Anderson, who twice tore ACLs as a college player, showed Noel video of him playing in the NBA.
"You can still have an NBA career ... ," Anderson said he told Noel. "But you have to build your body up so it's eventually strong enough to finish (the rehabilitation)."
Anderson said he had spoken to Noel repeatedly. Doctors are expected to repair the torn ACL soon. As Anderson suggested, there is optimism that Noel will again play basketball at a high level.
Anderson shared his message to Noel on Wednesday, when he and teammates from UK's 1995-96 national championship team received rings from the school's athletic department.
When asked about Noel's mood in their talks, Anderson said, "He was very excited. Very upbeat. We started talking and we became like brothers in a sense. He was like looking up to me."
Anderson said he stressed the importance of concentrating on the rehabilitation.
Anderson, one in a long line of star high school players from Louisville, first tore an ACL in 1994 as a player for Ohio State. He hoped to miss no more than the first few games of the following season when he resumed his career for the Buckeyes.
But when rumors of NCAA sanctions intensified, Anderson considered a transfer.
"It was like edging me over the border," Anderson said of the option to transfer, "because I wasn't planning on leaving."
But the possibility of the NCAA penalizing Ohio State led Anderson to reconsider.
"You know what, there's no sense in missing any games," he said he thought to himself. "I'll just transfer and sit out (a season). I won't have to miss any games."
Anderson again tore an ACL in mid-season of 1996-97. As he went through another round of surgery and rehabilitation, his teammates continued on what would become a run to the Final Four.
A classic debate about short-term gain and long-term risk arose: Should Anderson play in the Final Four or continue the rehabilitation with the aim of being fully healthy for the next NBA season?
Anderson recalled three doctors watching him practice with the team prior to the Final Four games. "I was wind-mill dunking, practicing hard, scoring," he said.
Ultimately, then-UK coach Rick Pitino decided Anderson should not risk his NBA future.
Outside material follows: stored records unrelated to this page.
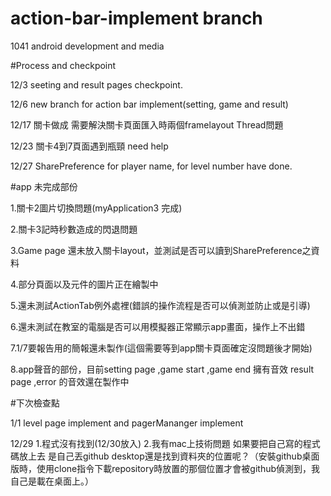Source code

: # action-bar-implement branch 
1041 android development and media 


#Process and checkpoint

12/3 seeting and result pages checkpoint.

12/6 new branch for action bar implement(setting, game and result)

12/17 關卡做成 需要解決關卡頁面匯入時兩個framelayout Thread問題

12/23 關卡4到7頁面遇到瓶頸 need help

12/27 SharePreference for player name, for level number have done.

#app 未完成部份

1.關卡2圖片切換問題(myApplication3 完成)

2.關卡3記時秒數造成的閃退問題

3.Game page 還未放入關卡layout，並測試是否可以讀到SharePreference之資料

4.部分頁面以及元件的圖片正在繪製中

5.還未測試ActionTab例外處裡(錯誤的操作流程是否可以偵測並防止或是引導)

6.還未測試在教室的電腦是否可以用模擬器正常顯示app畫面，操作上不出錯

7.1/7要報告用的簡報還未製作(這個需要等到app關卡頁面確定沒問題後才開始)

8.app聲音的部份，目前setting page ,game start ,game end 擁有音效 result page ,error 的音效還在製作中


#下次檢查點

1/1 level page implement and pagerMananger implement

12/29
1.程式沒有找到(12/30放入)
2.我有mac上技術問題
  如果要把自己寫的程式碼放上去
  是自己丟github desktop還是找到資料夾的位置呢？（安裝github桌面版時，使用clone指令下載repository時放置的那個位置才會被github偵測到，我自己是載在桌面上。）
Anderson did not play.
"Coach Pitino thought I had a future in the NBA," Anderson said. "He basically said, 'I don't want to take a risk (of re-injury).'
"Even to this day, I would have played. I'd have taken the risk of not playing a few years in the NBA."
Of course, Anderson had experienced the thrill of winning a national title in 1996. So why take the risk?
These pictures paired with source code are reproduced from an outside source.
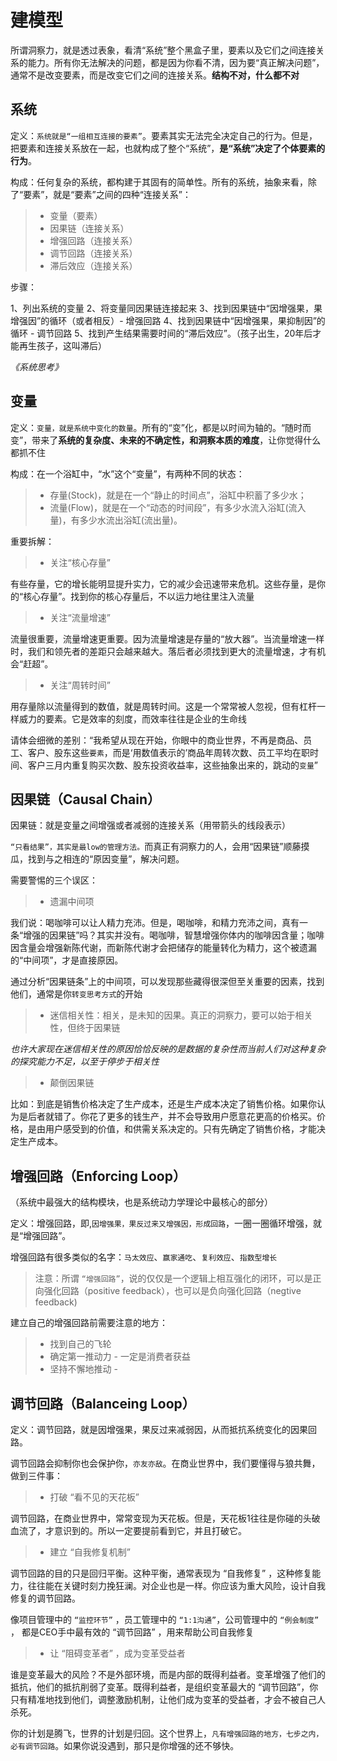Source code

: # 建模型

所谓洞察力，就是透过表象，看清“系统”整个黑盒子里，要素以及它们之间连接关系的能力。所有你无法解决的问题，都是因为你看不清，因为要“真正解决问题”，通常不是改变要素，而是改变它们之间的连接关系。**结构不对，什么都不对**

## 系统

定义：`系统就是“一组相互连接的要素”`。要素其实无法完全决定自己的行为。但是，把要素和连接关系放在一起，也就构成了整个“系统”，**是“系统”决定了个体要素的行为**。

构成：任何复杂的系统，都构建于其固有的简单性。所有的系统，抽象来看，除了“要素”，就是“要素”之间的四种“连接关系”：

> * 变量（要素）
> * 因果链（连接关系）
> * 增强回路（连接关系）
> * 调节回路（连接关系）
> * 滞后效应（连接关系）

步骤：

1、列出系统的变量
2、将变量同因果链连接起来
3、找到因果链中“因增强果，果增强因”的循环（或者相反）- 增强回路
4、找到因果链中“因增强果，果抑制因”的循环 - 调节回路
5、找到产生结果需要时间的“滞后效应”。（孩子出生，20年后才能再生孩子，这叫滞后）

_《系统思考》_

## 变量

定义：`变量，就是系统中变化的数量`。所有的“变”化，都是以时间为轴的。“随时而变”，带来了**系统的复杂度、未来的不确定性，和洞察本质的难度**，让你觉得什么都抓不住

构成：在一个浴缸中，“水”这个“变量”，有两种不同的状态：

> * 存量(Stock)，就是在一个“静止的时间点”，浴缸中积蓄了多少水；
> * 流量(Flow)，就是在一个“动态的时间段”，有多少水流入浴缸(流入量)，有多少水流出浴缸(流出量)。

重要拆解：

> * 关注“核心存量”

有些存量，它的增长能明显提升实力，它的减少会迅速带来危机。这些存量，是你的“核心存量”。找到你的核心存量后，不以运力地往里注入流量

> * 关注“流量增速”

流量很重要，流量增速更重要。因为流量增速是存量的“放大器”。当流量增速一样时，我们和领先者的差距只会越来越大。落后者必须找到更大的流量增速，才有机会“赶超”。

> * 关注“周转时间”

用存量除以流量得到的数值，就是周转时间。这是一个常常被人忽视，但有杠杆一样威力的要素。它是效率的刻度，而效率往往是企业的生命线

请体会细微的差别：“我希望从现在开始，你眼中的商业世界，不再是商品、员工、客户、股东这些`要素`，而是‘用数值表示的’商品年周转次数、员工平均在职时间、客户三月内重复购买次数、股东投资收益率，这些抽象出来的，跳动的`变量`”

## 因果链（Causal Chain）

因果链：就是变量之间增强或者减弱的连接关系（用带箭头的线段表示）

`“只看结果”，其实是最low的管理方法。`而真正有洞察力的人，会用“因果链”顺藤摸瓜，找到与之相连的“原因变量”，解决问题。

需要警惕的三个误区：

> * 遗漏中间项

我们说：喝咖啡可以让人精力充沛。但是，喝咖啡，和精力充沛之间，真有一条“增强的因果链”吗？其实并没有。喝咖啡，智慧增强你体内的咖啡因含量；咖啡因含量会增强新陈代谢，而新陈代谢才会把储存的能量转化为精力，这个被遗漏的“中间项”，才是直接原因。

通过分析“因果链条”上的中间项，可以发现那些藏得很深但至关重要的因素，找到他们，通常是你`转变思考方式`的开始

> * 迷信相关性：相关，是未知的因果。真正的洞察力，要可以始于相关性，但终于因果链

_也许大家现在迷信相关性的原因恰恰反映的是数据的复杂性而当前人们对这种复杂的探究能力不足，以至于停步于相关性_

> * 颠倒因果链

比如：到底是销售价格决定了生产成本，还是生产成本决定了销售价格。如果你认为是后者就错了。你花了更多的钱生产，并不会导致用户愿意花更高的价格买。价格，是由用户感受到的价值，和供需关系决定的。只有先确定了销售价格，才能决定生产成本。

## 增强回路（Enforcing Loop）

（系统中最强大的结构模块，也是系统动力学理论中最核心的部分）

定义：增强回路，即,`因增强果，果反过来又增强因，形成回路`，一圈一圈循环增强，就是“增强回路”。

增强回路有很多类似的名字：`马太效应`、`赢家通吃`、`复利效应`、`指数型增长`

> 注意：所谓 `“增强回路”`，说的仅仅是一个逻辑上相互强化的闭环，可以是正向强化回路（positive feedback），也可以是负向强化回路（negtive feedback)

建立自己的增强回路前需要注意的地方：

> * 找到自己的飞轮
> * 确定第一推动力 - 一定是消费者获益
> * 坚持不懈地推动 - 

## 调节回路（Balanceing Loop）

定义：调节回路，就是因增强果，果反过来减弱因，从而抵抗系统变化的因果回路。

调节回路会抑制你也会保护你，`亦友亦敌`。在商业世界中，我们要懂得与狼共舞，做到三件事：

> * 打破 “看不见的天花板”

调节回路，在商业世界中，常常变现为天花板。但是，天花板1往往是你碰的头破血流了，才意识到的。所以一定要提前看到它，并且打破它。

> * 建立 “自我修复机制”

调节回路的目的只是回归平衡。这种平衡，通常表现为 “自我修复” ，这种修复能力，往往能在关键时刻力挽狂澜。对企业也是一样。你应该为重大风险，设计自我修复的调节回路。

像项目管理中的 `“监控环节”` ，员工管理中的 `“1:1沟通”`，公司管理中的 `“例会制度”` ， 都是CEO手中最有效的 “调节回路” ，用来帮助公司自我修复

> * 让 “阻碍变革者” ，成为变革受益者

谁是变革最大的风险？不是外部环境，而是内部的既得利益者。变革增强了他们的抵抗，他们的抵抗削弱了变革。既得利益者，是组织变革最大的 “调节回路”，你只有精准地找到他们，调整激励机制，让他们成为变革的受益者，才会不被自己人杀死。

你的计划是腾飞，世界的计划是归回。这个世界上，`凡有增强回路的地方，七步之内，必有调节回路`。如果你说没遇到，那只是你增强的还不够快。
"But I wasn't guaranteed to last in the NBA, either," he said. "What if I tore my knee out again in the NBA and never made it?"
The immediate reality of extending his Kentucky career seemed more important than the chance of fulfilling an NBA dream.
"What I tell everybody is that was the best time in my life," Anderson said of playing for UK. "It wasn't a job. It was for fun, just for the passion of playing."
Looking back now as an adult, Anderson sees the wisdom of Pitino's decision.
"If I was Coach Pitino, I wouldn't have played the player," he said. "I wouldn't have given him that option."